La différence entre la décision par un tiers et l’auto-organisation apparaît clairement à l’aide d’un petit exemple:

  • «Construisez un pont au-dessus de ce fleuve! Faites-le comme ci et comme ça!», ordonne un dirigeant classique de manière dirigiste et orientée sur les exigences.
  • «Nous devons traverser ce pont! Trouvez quelle est la meilleure possibilité et mettez-la en œuvre ensemble», dit un leader de manière encourageante dans l’auto-organisation.

L’auto-organisation comporte ainsi également des dirigeants. Mais ceux-ci n’agissent pas comme des micro-managers et souverains absolus, mais comme des leaders. Ils ont un rôle de modérateur, inspirateur, catalyseur et facilitateur. Ils ont donc surtout besoin d’intelligence émotionnelle et de compétence sociale. Ils éliminent les obstacles et créent des espaces libres afin de laisser la place pour un sprint. Protégés par les garde-fous de la coopération, ils veillent à garder le cap vers un grand objectif commun. Ils n’interviennent de manière directive qu’en cas d’urgence. Autrement, leur action est essentiellement encourageante et un soutien.
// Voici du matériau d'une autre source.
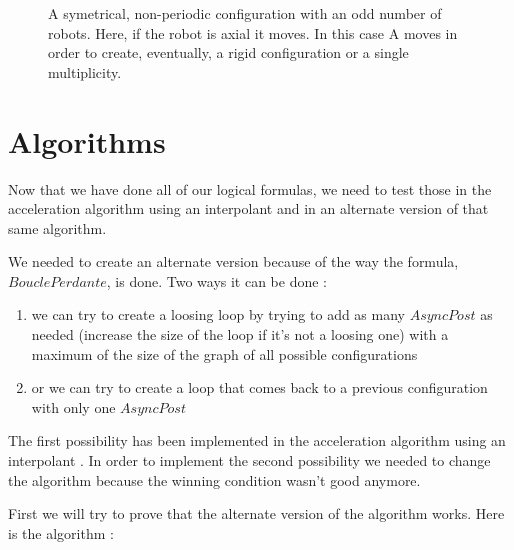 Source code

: \documentclass{article}
\begin{document}
\begin{figure}[!h]
    \centering
    \def\svgscale{0.3}
    
    \caption{A symetrical, non-periodic configuration with an odd number of robots. Here, if the robot is axial it moves. In this case A moves in order to create, eventually, a rigid configuration or a single multiplicity.}
    \label{dessinOdd}
\end{figure}

\section{Algorithms}

Now that we have done all of our logical formulas, we need to test those in the acceleration algorithm using an interpolant \cite{algo} and in an alternate version of that same algorithm.

We needed to create an alternate version because of the way the formula, $BouclePerdante$, is done. Two ways it can be done :
\begin{enumerate}
    \item we can try to create a loosing loop by trying to add as many $AsyncPost$ as needed (increase the size of the loop if it's not a loosing one) with a maximum of the size of the graph of all possible configurations
    \item or we can try to create a loop that comes back to a previous configuration with only one $AsyncPost$
\end{enumerate}

The first possibility has been implemented in the acceleration algorithm using an interpolant \cite{algo}. In order to implement the second possibility we needed to change the algorithm because the winning condition wasn't good anymore.

First we will try to prove that the alternate version of the algorithm works.
Here is the algorithm :
\end{document}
Ce qui ne doit surtout pas se passer une fois le travail auto-organisé introduite: un cadre retombe dans le rôle du chef et renverse une décision de groupe «en vertu des pouvoirs qui lui sont conférés». Tout serait alors gâché! Un seul mot autoritaire peut suffire à briser à l’avenir toute initiative. Si l’on emprunte la voie de l’auto-organisation collégiale, les «dirigeants» doivent supporter les décisions qu’ils n’auraient pas forcément prises eux-mêmes et autoriser des méthodes que l’on ne peut pas contrôler. Il faut par ailleurs accepter que ses propres méthodes ne sont pas forcément la référence ultime, mais que d’autres voies, éventuellement meilleures, peuvent aussi mener au but. Le cas échéant, demandez un droit de véto pour le cas où des considérations stratégiques s’opposeraient à ces décisions ou pour les cas d’urgence ou encore s’il faut prendre en compte des motifs de responsabilité juridiques.